The remaining two candidates, third-way hopeful Juan Schiaretti (Hacemos por Nuesta País) and left-winger Myriam Bregman (Frente de Izquierda y Trabajadores-Unidad), who are unlikely to be in the running come election night, delivered pointed interventions without shifting the dial.
Massa, who as well as being the running coalition’s candidate is Argentina’s economy minister, was the recipient of much of the aggression, given his responsibility for the country’s recent economic woes.
Consumer prices in Argentina are currently running at more than 124 percent over the last 12 months and inflation exceeded 12 percent in August alone.
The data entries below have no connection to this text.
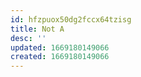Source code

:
 ```yaml
---
id: hfzpuox50dg2fccx64tzisg
title: Not A
desc: ''
updated: 1669180149066
created: 1669180149066
---
```

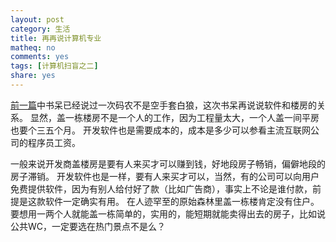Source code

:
 ```yaml
---
layout: post 
category: 生活
title: 再再说计算机专业
matheq: no
comments: yes
tags: [计算机扫盲之二]
share: yes
---
```


[前一篇](http://yanshuo.name/cn/2015/01/computermajor/)中书呆已经说过一次码农不是空手套白狼，这次书呆再说说软件和楼房的关系。
显然，盖一栋楼房不是一个人的工作，因为工程量太大，一个人盖一间平房也要个三五个月。
开发软件也是需要成本的，成本是多少可以参看主流互联网公司的程序员工资。

一般来说开发商盖楼房是要有人来买才可以赚到钱，好地段房子畅销，偏僻地段的房子滞销。
开发软件也是一样，要有人来买才可以，当然，有的公司可以向用户免费提供软件，因为有别人给付好了款（比如广告商），事实上不论是谁付款，前提是这款软件一定确实有用。
在人迹罕至的原始森林里盖一栋楼肯定没有住户。
要想用一两个人就能盖一栋简单的，实用的，能短期就能卖得出去的房子，比如说公共WC，一定要选在热门景点不是么？
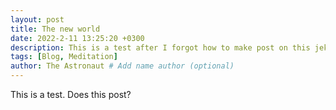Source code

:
 ```yaml
---
layout: post
title: The new world
date: 2022-2-11 13:25:20 +0300
description: This is a test after I forgot how to make post on this jekyll stuff.
tags: [Blog, Meditation]
author: The Astronaut # Add name author (optional)
---
```


This is a test. Does this post?
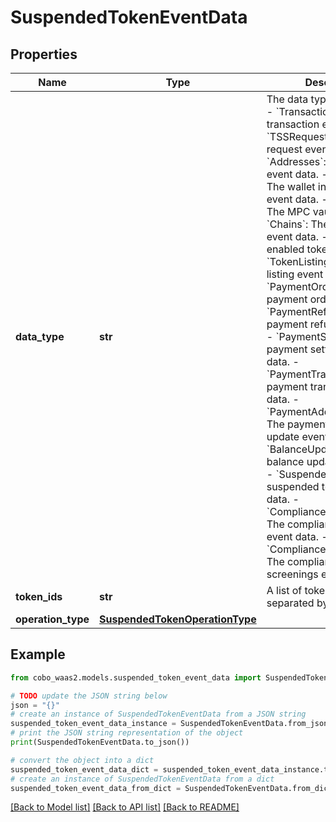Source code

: # SuspendedTokenEventData


## Properties

Name | Type | Description | Notes
------------ | ------------- | ------------- | -------------
**data_type** | **str** |  The data type of the event. - &#x60;Transaction&#x60;: The transaction event data. - &#x60;TSSRequest&#x60;: The TSS request event data. - &#x60;Addresses&#x60;: The addresses event data. - &#x60;WalletInfo&#x60;: The wallet information event data. - &#x60;MPCVault&#x60;: The MPC vault event data. - &#x60;Chains&#x60;: The enabled chain event data. - &#x60;Tokens&#x60;: The enabled token event data. - &#x60;TokenListing&#x60;: The token listing event data.        - &#x60;PaymentOrder&#x60;: The payment order event data. - &#x60;PaymentRefund&#x60;: The payment refund event data. - &#x60;PaymentSettlement&#x60;: The payment settlement event data. - &#x60;PaymentTransaction&#x60;: The payment transaction event data. - &#x60;PaymentAddressUpdate&#x60;: The payment address update event data. - &#x60;BalanceUpdateInfo&#x60;: The balance update event data. - &#x60;SuspendedToken&#x60;: The suspended token event data. - &#x60;ComplianceDisposition&#x60;: The compliance disposition event data. - &#x60;ComplianceKytScreenings&#x60;: The compliance KYT screenings event data. | 
**token_ids** | **str** | A list of token IDs, separated by comma. | 
**operation_type** | [**SuspendedTokenOperationType**](SuspendedTokenOperationType.md) |  | 

## Example

```python
from cobo_waas2.models.suspended_token_event_data import SuspendedTokenEventData

# TODO update the JSON string below
json = "{}"
# create an instance of SuspendedTokenEventData from a JSON string
suspended_token_event_data_instance = SuspendedTokenEventData.from_json(json)
# print the JSON string representation of the object
print(SuspendedTokenEventData.to_json())

# convert the object into a dict
suspended_token_event_data_dict = suspended_token_event_data_instance.to_dict()
# create an instance of SuspendedTokenEventData from a dict
suspended_token_event_data_from_dict = SuspendedTokenEventData.from_dict(suspended_token_event_data_dict)
```
[[Back to Model list]](../README.md#documentation-for-models) [[Back to API list]](../README.md#documentation-for-api-endpoints) [[Back to README]](../README.md)


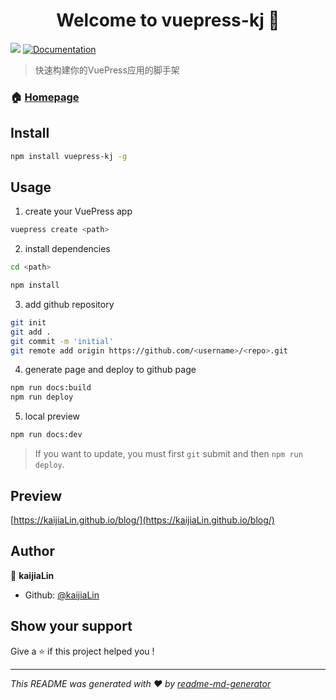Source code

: <h1 align="center">Welcome to vuepress-kj 👋</h1>
<p>
  <img src="https://img.shields.io/badge/version-1.0.0-blue.svg?cacheSeconds=2592000" />
  <a href="https://github.com/kaijiaLin/vuepress-kj">
    <img alt="Documentation" src="https://img.shields.io/badge/documentation-yes-brightgreen.svg" target="_blank" />
  </a>
</p>

> 快速构建你的VuePress应用的脚手架

### 🏠 [Homepage](https://github.com/kaijiaLin/vuepress-kj)

## Install

```sh
npm install vuepress-kj -g
```

## Usage

1. create your VuePress app

```sh
vuepress create <path>
```

2. install dependencies

```sh
cd <path>

npm install
```

3. add github repository

```sh
git init
git add .
git commit -m 'initial'
git remote add origin https://github.com/<username>/<repo>.git
```

4. generate page and deploy to github page

```sh
npm run docs:build
npm run deploy
```

5. local preview

```sh
npm run docs:dev
```



> If you want to update, you must first `git` submit and then `npm run deploy`.



## Preview

[https://kaijiaLin.github.io/blog/](https://kaijiaLin.github.io/blog/)



## Author

👤 **kaijiaLin**

* Github: [@kaijiaLin](https://github.com/kaijiaLin)



## Show your support

Give a ⭐️ if this project helped you !

***
_This README was generated with ❤️ by [readme-md-generator](https://github.com/kefranabg/readme-md-generator)_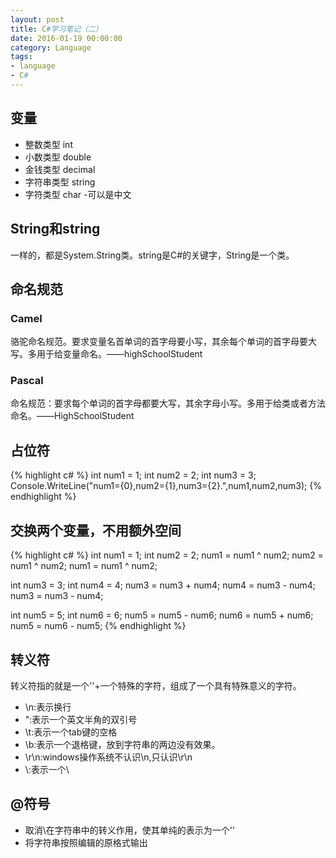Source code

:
 ```yaml
---
layout: post
title: C#学习笔记（二）
date: 2016-01-19 00:00:00
category: Language
tags:
- language
- C#
---
```



## 变量
* 整数类型 int
* 小数类型 double
* 金钱类型 decimal
* 字符串类型 string
* 字符类型 char -可以是中文

## String和string
一样的，都是System.String类。string是C#的关键字，String是一个类。

## 命名规范

### Camel 

骆驼命名规范。要求变量名首单词的首字母要小写，其余每个单词的首字母要大写。多用于给变量命名。——highSchoolStudent

### Pascal

命名规范：要求每个单词的首字母都要大写，其余字母小写。多用于给类或者方法命名。——HighSchoolStudent

## 占位符
{% highlight c# %}
int num1 = 1;
int num2 = 2;
int num3 = 3;
Console.WriteLine("num1={0},num2={1},num3={2}.",num1,num2,num3);
{% endhighlight %}

## 交换两个变量，不用额外空间
{% highlight c# %}
int num1 = 1;
int num2 = 2;
num1 = num1 ^ num2;
num2 = num1 ^ num2;
num1 = num1 ^ num2;

int num3 = 3;
int num4 = 4;
num3 = num3 + num4;
num4 = num3 - num4;
num3 = num3 - num4;

int num5 = 5;
int num6 = 6;
num5 = num5 - num6;
num6 = num5 + num6;
num5 = num6 - num5;
{% endhighlight %}

## 转义符
转义符指的就是一个'\'+一个特殊的字符，组成了一个具有特殊意义的字符。

* \n:表示换行
* \":表示一个英文半角的双引号
* \t:表示一个tab键的空格
* \b:表示一个退格键，放到字符串的两边没有效果。
* \r\n:windows操作系统不认识\n,只认识\r\n
* \\:表示一个\

## @符号
* 取消\在字符串中的转义作用，使其单纯的表示为一个'\'
* 将字符串按照编辑的原格式输出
The economy is expected to shrink by 2,5 percent this year, according to estimates from the World Bank and International Monetary Fund.
The debate, which took place just two weeks before voters go to the polls on October 22, offered the country’s five presidential candidates the chance to pitch their wares to voters.
Staged at the Assembly Hall of the University of Buenos Aires’ Law Faculty, the encounter focused on three central axes: security; labour and production; and human development, housing and environmental protection (chosen by public vote).
The debate's more aggressive tone, in stark contrast to last week's clash in Santiago del Estero, reflects the proximity to election day and the desperate search for votes as the campaign enters its final stretch.
Bullrich, 67, had the most to gain and she went immediately on the attack, beginning with her opening speech. Trailing third in most polls – and with her traditionally outspoken rhetoric being outflanked by Milei’s own outrageous remarks on the campaign trail – she attempted to seize the initiative from the start.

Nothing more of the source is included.